The National Police Agency wants more Tokyo-area police officers — rather than civilians — to be the initial arresting parties in cases of alleged groping on trains in light of the rising number of acquittals due to insufficient evidence.

The NPA ordered the Metropolitan Police Department and the Saitama and Kanagawa prefectural forces on Monday to introduce steps to increase officer-initiated arrests.

Citizen's arrests of someone caught red-handed are legal and common in groping cases, usually initiated by the alleged victim. But authorities have a hard time gathering incriminating evidence as well as witnesses, and often end up having to rely on the claim made by the victims.

The NPA order was issued at a meeting of officers in charge of groping cases on crowded commuter trains.

Masahito Kanetaka, head of the NPA Criminal Investigation Bureau, underscored the importance of arrests made by police, noting that investigators bear a grave responsibility when deciding whether to detain people collared by civilians.

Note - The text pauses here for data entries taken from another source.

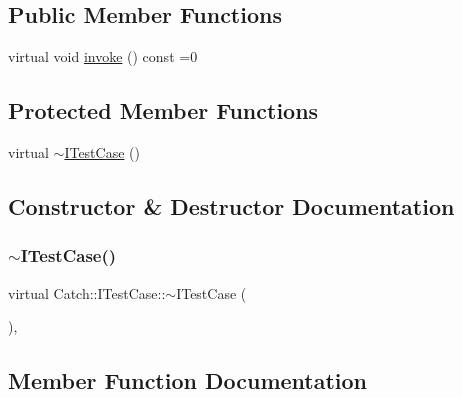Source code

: \subsection*{Public Member Functions}
\begin{DoxyCompactItemize}
\item 
virtual void \hyperlink{struct_catch_1_1_i_test_case_a678825e62e7c17297621cfeb65588c34}{invoke} () const =0
\end{DoxyCompactItemize}
\subsection*{Protected Member Functions}
\begin{DoxyCompactItemize}
\item 
virtual \hyperlink{struct_catch_1_1_i_test_case_add7b9bec455ac1b007c17df82144310e}{$\sim$\+I\+Test\+Case} ()
\end{DoxyCompactItemize}


\subsection{Constructor \& Destructor Documentation}
\hypertarget{struct_catch_1_1_i_test_case_add7b9bec455ac1b007c17df82144310e}{}\label{struct_catch_1_1_i_test_case_add7b9bec455ac1b007c17df82144310e} 
\subsubsection{\texorpdfstring{$\sim$\+I\+Test\+Case()}{~ITestCase()}}
{\footnotesize\ttfamily virtual Catch\+::\+I\+Test\+Case\+::$\sim$\+I\+Test\+Case (\begin{DoxyParamCaption}{ }\end{DoxyParamCaption})\hspace{0.3cm}{\ttfamily [protected]}, {\ttfamily [virtual]}}



\subsection{Member Function Documentation}
\hypertarget{struct_catch_1_1_i_test_case_a678825e62e7c17297621cfeb65588c34}{}\label{struct_catch_1_1_i_test_case_a678825e62e7c17297621cfeb65588c34} 
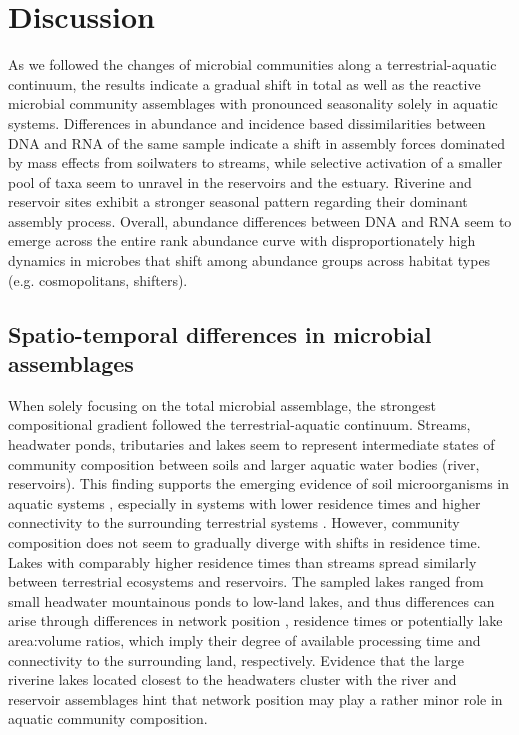 \documentclass[12pt,a4paper]{article} %
\begin{document}
\section*{Discussion}
As we followed the changes of microbial communities along a terrestrial-aquatic continuum, the results indicate a gradual shift in total as well as the reactive microbial community assemblages with pronounced seasonality solely in aquatic systems. Differences in abundance and incidence based dissimilarities between DNA and RNA of the same sample indicate a shift in assembly forces dominated by mass effects from soilwaters to streams, while selective activation of a smaller pool of taxa seem to unravel in the reservoirs and the estuary. Riverine and reservoir sites exhibit a stronger seasonal pattern regarding their dominant assembly process. Overall, abundance differences between DNA and RNA seem to emerge across the entire rank abundance curve with disproportionately high dynamics in microbes that shift among abundance groups across habitat types (e.g. cosmopolitans, shifters).

\subsection*{Spatio-temporal differences in microbial assemblages}
When solely focusing on the total microbial assemblage, the strongest compositional gradient followed the terrestrial-aquatic continuum. Streams, headwater ponds, tributaries and lakes seem to represent intermediate states of community composition between soils and larger aquatic water bodies (river, reservoirs). This finding supports the emerging evidence of soil microorganisms in aquatic systems \citep{Ruiz-Gonzalez2015, Hauptmann2016}, especially in systems with lower residence times and higher connectivity to the surrounding terrestrial systems \citep{Crump2012, Besemer2013}. However, community composition does not seem to gradually diverge with shifts in residence time. Lakes with comparably higher residence times than streams spread similarly between terrestrial ecosystems and reservoirs. The sampled lakes ranged from small headwater mountainous ponds to low-land lakes, and thus differences can arise through differences in network position \citep{Carrara2013}, residence times \citep{Logue2010} or potentially lake area:volume ratios, which imply their degree of available processing time and connectivity to the surrounding land, respectively. Evidence that the large riverine lakes located closest to the headwaters cluster with the river and reservoir assemblages hint that network position may play a rather minor role in aquatic community composition.
\end{document}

The NPA recently compiled guidelines on train groping cases after the Supreme Court in June acquitted a professor of the National Defense Medical College who had been indicted in 2006 for allegedly molesting a 17-year-old high school girl on a packed Odakyu Line train in Tokyo.

The guidelines urge thorough investigations to obtain witnesses and gather evidence that can back up the testimony of alleged victims.

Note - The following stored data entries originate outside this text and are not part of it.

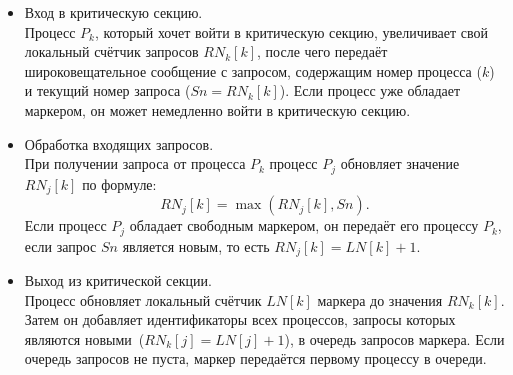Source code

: \documentclass[openany, twoside, a4paper, 12pt]{extbook}
\begin{document}
\begin{itemize}
    \item Вход в критическую секцию.\\
    Процесс $P_k$, который хочет войти в критическую секцию,
	увеличивает свой локальный счётчик запросов $RN_k[k]$,
	после чего передаёт широковещательное сообщение с запросом,
	содержащим номер процесса ($k$) и текущий номер запроса ($Sn = RN_k[k]$).
	Если процесс уже обладает маркером, он может немедленно войти в критическую секцию.

    \item Обработка входящих запросов.\\
    При получении запроса от процесса $P_k$ процесс $P_j$ обновляет значение $RN_j[k]$ по формуле:
    \[
    RN_j[k] = \max(RN_j[k], Sn).
    \]
    Если процесс $P_j$ обладает свободным маркером, он передаёт его процессу $P_k$,
	если запрос $Sn$ является новым, то есть $RN_j[k] = LN[k] + 1$.

    \item Выход из критической секции.\\
    Процесс обновляет локальный счётчик $LN[k]$ маркера до значения $RN_k[k]$.
	Затем он добавляет идентификаторы всех процессов, запросы которых
	являются новыми~($RN_k[j] = LN[j] + 1$), в очередь запросов маркера.
	Если очередь запросов не пуста, маркер передаётся первому процессу в очереди.
\end{itemize}
\end{document}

The NPA instruction came with a perfect example Monday, with police in Nagoya arresting a high school teacher on suspicion of groping a 17-year-old high school student on a morning train.

Koji Inukai, 44, an English teacher at Nagoya Kita High School, allegedly groped the same girl on more than 10 occasions since last fall. The student had consulted the police. On Monday, five officers accompanied her.